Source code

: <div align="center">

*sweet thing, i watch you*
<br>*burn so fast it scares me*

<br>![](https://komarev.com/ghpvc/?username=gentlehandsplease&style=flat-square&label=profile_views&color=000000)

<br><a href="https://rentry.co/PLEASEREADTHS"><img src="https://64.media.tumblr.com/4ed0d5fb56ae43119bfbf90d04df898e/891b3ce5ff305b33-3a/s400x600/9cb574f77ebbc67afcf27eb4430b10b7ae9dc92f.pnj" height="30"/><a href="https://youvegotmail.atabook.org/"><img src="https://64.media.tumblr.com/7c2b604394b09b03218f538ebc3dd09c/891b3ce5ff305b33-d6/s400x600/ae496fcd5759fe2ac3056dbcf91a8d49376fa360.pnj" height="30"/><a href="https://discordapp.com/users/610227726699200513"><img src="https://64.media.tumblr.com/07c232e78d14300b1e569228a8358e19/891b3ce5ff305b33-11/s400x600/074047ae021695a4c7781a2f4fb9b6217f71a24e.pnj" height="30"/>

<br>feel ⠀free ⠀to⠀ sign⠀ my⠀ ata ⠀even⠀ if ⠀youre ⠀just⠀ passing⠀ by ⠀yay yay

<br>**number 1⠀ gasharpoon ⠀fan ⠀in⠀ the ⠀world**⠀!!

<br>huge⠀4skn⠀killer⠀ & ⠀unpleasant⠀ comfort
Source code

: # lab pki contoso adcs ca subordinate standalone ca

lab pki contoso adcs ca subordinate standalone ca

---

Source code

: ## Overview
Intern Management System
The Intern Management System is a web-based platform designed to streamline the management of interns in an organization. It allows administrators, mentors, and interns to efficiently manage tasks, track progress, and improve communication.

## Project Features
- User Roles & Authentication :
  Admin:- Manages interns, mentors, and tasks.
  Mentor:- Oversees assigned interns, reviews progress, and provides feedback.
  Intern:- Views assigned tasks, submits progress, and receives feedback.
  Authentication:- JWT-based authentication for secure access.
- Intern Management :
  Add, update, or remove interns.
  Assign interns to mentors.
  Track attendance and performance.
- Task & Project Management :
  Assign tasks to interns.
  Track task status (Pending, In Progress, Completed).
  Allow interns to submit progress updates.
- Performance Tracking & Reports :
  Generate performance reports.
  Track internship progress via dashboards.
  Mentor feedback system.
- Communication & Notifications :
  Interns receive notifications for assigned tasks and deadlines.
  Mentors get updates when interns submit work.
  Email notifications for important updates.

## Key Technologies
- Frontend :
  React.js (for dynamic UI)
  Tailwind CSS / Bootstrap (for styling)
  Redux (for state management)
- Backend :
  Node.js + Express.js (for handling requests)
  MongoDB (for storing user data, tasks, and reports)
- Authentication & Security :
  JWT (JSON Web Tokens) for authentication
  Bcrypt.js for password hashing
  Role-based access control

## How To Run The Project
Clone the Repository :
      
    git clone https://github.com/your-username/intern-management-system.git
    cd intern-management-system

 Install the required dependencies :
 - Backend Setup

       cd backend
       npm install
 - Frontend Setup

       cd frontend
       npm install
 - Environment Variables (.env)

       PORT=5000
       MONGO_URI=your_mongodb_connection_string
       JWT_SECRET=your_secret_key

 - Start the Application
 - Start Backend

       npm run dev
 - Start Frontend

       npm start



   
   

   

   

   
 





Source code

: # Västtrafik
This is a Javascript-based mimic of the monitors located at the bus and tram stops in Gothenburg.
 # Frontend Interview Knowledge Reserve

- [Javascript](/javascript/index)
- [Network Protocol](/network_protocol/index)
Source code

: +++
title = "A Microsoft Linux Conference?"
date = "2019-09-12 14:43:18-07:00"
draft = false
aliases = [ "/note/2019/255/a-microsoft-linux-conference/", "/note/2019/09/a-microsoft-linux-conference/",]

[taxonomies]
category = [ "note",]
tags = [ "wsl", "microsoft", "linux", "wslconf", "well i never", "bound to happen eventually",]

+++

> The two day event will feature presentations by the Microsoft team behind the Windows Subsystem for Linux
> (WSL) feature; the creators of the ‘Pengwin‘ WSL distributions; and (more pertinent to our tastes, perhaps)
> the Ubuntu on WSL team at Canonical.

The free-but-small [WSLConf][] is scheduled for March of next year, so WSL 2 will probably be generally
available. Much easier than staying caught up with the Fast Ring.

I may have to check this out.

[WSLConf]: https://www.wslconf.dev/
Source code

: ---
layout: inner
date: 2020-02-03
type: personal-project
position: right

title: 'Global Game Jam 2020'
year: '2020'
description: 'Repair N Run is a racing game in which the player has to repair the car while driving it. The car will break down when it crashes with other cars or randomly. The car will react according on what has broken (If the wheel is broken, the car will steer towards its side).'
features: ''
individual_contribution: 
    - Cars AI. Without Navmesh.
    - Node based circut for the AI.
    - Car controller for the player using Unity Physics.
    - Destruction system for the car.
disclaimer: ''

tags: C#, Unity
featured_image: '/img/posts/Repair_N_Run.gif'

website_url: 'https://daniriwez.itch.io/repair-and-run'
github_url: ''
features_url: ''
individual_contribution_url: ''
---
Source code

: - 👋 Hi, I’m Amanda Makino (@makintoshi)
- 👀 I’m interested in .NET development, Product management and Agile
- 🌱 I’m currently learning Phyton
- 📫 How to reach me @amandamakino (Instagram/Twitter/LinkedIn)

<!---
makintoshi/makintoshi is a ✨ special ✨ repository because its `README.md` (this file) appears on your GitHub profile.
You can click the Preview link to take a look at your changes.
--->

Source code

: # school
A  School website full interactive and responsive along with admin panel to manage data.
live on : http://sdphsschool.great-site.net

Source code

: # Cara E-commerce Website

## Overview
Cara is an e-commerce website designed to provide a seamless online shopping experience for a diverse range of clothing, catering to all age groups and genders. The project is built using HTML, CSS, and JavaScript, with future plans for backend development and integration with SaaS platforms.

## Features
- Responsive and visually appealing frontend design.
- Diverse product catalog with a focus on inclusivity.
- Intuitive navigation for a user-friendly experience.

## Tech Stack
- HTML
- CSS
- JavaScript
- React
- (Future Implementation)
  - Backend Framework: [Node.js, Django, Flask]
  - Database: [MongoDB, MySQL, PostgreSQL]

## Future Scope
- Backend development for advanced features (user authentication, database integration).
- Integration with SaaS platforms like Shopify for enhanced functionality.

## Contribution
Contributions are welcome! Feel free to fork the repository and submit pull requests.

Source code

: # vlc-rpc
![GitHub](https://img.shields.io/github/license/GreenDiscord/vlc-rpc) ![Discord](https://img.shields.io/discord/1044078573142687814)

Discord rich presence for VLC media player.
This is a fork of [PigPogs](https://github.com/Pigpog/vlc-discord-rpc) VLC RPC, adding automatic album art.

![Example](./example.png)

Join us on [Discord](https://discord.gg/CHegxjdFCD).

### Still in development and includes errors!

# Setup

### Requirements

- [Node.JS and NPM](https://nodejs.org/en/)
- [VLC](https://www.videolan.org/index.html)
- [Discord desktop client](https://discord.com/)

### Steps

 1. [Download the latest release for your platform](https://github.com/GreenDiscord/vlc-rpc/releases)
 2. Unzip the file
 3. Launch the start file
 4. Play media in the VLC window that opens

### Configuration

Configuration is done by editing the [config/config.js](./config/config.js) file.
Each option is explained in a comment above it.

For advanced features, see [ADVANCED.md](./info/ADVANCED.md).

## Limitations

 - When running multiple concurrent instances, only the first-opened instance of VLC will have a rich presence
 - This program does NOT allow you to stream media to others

--------------------

What to work on:
Each line above where the word "designed" occurs should be copied out.

Exercise result:
The Intern Management System is a web-based platform designed to streamline the management of interns in an organization. It allows administrators, mentors, and interns to efficiently manage tasks, track progress, and improve communication.
Cara is an e-commerce website designed to provide a seamless online shopping experience for a diverse range of clothing, catering to all age groups and genders. The project is built using HTML, CSS, and JavaScript, with future plans for backend development and integration with SaaS platforms.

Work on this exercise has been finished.